In 1962, the city of Montreal re-zoned the neighbourhood as “light industrial”, though by this point, Griffintown was already seriously depopulated, as the residents moved out en masse during the 1950s, during the postwar economic boom in Canada. The neighbourhood disappeared in the 1970s, as a result of this deindustrialization and the construction of the Bonaventure expressway. It was renamed the “Faubourg des Recollets” in 1990, and only somewhat resembles what it once was due to the historical architecture that remains. The Cité du multimédia was built partly above the ruins. The remainders are preserved in the McCord Museum.

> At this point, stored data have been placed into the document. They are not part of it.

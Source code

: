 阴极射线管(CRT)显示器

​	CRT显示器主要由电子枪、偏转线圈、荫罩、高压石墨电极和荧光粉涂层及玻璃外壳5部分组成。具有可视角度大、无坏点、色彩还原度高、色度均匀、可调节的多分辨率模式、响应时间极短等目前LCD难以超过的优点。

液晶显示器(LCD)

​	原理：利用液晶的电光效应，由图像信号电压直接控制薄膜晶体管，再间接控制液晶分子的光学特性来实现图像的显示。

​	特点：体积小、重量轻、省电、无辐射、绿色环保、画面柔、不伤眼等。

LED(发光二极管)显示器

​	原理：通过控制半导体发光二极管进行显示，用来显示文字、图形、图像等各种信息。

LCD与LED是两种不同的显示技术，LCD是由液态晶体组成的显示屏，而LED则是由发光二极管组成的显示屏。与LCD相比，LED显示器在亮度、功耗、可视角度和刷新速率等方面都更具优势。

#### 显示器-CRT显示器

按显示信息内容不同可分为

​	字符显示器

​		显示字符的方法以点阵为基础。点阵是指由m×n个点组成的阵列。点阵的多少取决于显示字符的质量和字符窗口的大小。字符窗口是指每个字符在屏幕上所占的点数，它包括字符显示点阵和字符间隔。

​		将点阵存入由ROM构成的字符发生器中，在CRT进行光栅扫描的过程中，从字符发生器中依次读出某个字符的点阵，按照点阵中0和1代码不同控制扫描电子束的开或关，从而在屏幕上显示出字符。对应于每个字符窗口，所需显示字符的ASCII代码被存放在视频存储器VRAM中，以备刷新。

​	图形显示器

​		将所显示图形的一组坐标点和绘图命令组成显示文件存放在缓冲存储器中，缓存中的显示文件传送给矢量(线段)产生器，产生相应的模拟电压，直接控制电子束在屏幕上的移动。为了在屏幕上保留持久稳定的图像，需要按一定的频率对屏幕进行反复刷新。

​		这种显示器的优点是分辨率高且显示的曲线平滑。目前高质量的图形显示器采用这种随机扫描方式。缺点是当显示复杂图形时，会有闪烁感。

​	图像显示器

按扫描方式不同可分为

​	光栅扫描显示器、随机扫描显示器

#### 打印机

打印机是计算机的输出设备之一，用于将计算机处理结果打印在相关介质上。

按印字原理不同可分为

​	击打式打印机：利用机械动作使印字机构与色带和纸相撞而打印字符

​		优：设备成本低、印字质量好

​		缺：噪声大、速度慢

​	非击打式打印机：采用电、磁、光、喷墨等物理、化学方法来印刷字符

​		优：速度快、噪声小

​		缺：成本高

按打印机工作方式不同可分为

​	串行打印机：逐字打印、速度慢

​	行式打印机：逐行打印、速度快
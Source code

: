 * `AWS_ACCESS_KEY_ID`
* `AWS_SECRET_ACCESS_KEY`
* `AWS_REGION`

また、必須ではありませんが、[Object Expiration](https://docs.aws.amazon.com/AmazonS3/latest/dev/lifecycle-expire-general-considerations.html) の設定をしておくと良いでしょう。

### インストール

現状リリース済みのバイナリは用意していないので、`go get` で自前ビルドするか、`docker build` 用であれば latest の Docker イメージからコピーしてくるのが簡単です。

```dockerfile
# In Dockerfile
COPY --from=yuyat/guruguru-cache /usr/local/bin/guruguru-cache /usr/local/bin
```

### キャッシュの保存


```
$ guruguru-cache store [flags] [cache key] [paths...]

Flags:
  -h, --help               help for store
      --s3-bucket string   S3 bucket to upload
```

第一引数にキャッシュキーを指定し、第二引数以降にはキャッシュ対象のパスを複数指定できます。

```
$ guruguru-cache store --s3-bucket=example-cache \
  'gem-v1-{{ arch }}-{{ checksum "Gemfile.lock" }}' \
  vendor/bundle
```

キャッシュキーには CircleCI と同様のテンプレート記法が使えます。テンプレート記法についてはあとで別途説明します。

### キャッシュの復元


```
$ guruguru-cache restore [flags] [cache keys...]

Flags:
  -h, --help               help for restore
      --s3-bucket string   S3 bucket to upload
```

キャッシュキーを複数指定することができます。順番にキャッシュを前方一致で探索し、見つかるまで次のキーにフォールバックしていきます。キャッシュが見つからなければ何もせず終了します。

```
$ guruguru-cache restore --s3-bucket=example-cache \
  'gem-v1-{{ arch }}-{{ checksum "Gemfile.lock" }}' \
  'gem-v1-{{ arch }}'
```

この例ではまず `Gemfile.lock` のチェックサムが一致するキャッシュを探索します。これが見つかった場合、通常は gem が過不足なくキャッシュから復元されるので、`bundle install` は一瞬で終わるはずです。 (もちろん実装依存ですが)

Today, this area is part of the borough of Le Sud-Ouest. It spans theoretically from the neighbourhood of Point St. Charles to the Old Port, and north to Notre-Dame street. Currently, it holds stables (including the Griffintown Horse Palace, corner Ottawa and Eleanor) for the horses that provide tours in carriages (calèches) around the Old Port. Many technology companies occupy office space in the area, and the UQAM-affiliated École de Technologie Supérieure (ÉTS) converted the former Dow Brewery to create its main campus there. Some long-time residents still live in the area, but little of the original architecture remains.
In 2006, the project to move the Montreal Casino to the Peel Basin, as part of an entertainment complex in partnership with the Cirque du Soleil, caused a controversy because of the social impact of the establishment of gambling in an underprivileged district. The project was finally abandoned. In July 2007, promoter Devimco announced plans to develop 12 hectares of the neighborhood into a modern complex of office towers, big-box stores, and residential homes .
On the City of Montreal Website, additional plans to update the now-renamed Griffintown are described.